> Task:
Collect every line below that contains the word "pending".

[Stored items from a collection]
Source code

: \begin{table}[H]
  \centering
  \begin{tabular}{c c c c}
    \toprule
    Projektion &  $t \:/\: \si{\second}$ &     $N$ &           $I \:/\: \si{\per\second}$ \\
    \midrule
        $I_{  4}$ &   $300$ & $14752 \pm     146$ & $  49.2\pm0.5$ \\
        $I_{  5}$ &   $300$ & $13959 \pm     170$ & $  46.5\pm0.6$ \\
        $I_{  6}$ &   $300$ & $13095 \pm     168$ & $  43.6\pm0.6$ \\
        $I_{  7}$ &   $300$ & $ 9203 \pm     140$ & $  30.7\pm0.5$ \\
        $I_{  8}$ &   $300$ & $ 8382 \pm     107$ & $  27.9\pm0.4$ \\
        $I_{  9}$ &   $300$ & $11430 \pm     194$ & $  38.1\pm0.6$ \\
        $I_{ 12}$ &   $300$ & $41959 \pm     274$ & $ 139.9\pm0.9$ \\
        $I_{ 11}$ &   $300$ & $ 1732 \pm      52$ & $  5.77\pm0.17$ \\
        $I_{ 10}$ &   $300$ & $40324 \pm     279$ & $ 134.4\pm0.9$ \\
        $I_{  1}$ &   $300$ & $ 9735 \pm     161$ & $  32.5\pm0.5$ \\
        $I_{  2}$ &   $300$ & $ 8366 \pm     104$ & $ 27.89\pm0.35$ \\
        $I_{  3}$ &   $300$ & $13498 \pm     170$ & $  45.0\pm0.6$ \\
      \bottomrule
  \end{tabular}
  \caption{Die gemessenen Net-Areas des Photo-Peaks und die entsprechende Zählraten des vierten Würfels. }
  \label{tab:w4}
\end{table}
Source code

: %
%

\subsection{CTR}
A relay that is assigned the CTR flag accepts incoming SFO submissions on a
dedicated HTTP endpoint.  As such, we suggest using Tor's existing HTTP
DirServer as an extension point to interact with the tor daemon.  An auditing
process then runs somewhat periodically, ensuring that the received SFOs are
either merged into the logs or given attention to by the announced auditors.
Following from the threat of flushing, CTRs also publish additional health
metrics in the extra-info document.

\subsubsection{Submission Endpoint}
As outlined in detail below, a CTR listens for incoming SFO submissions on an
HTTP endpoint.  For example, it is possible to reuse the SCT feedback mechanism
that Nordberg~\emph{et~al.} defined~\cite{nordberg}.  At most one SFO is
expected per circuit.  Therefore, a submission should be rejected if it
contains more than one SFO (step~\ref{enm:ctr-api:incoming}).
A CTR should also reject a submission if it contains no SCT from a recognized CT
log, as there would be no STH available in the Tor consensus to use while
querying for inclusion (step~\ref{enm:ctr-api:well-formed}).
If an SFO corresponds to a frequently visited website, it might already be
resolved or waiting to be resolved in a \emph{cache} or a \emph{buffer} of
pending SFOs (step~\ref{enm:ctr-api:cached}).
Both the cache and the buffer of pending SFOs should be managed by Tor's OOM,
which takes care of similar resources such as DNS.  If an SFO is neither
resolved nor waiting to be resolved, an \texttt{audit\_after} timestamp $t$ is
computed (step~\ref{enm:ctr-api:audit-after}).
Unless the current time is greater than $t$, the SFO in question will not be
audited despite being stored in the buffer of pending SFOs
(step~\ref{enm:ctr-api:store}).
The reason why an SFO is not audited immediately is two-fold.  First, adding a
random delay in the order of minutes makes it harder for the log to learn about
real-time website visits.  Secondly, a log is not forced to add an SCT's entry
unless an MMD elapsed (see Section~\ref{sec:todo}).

> Result below:
pending SFOs (step~\ref{enm:ctr-api:cached}).
Both the cache and the buffer of pending SFOs should be managed by Tor's OOM,
audited despite being stored in the buffer of pending SFOs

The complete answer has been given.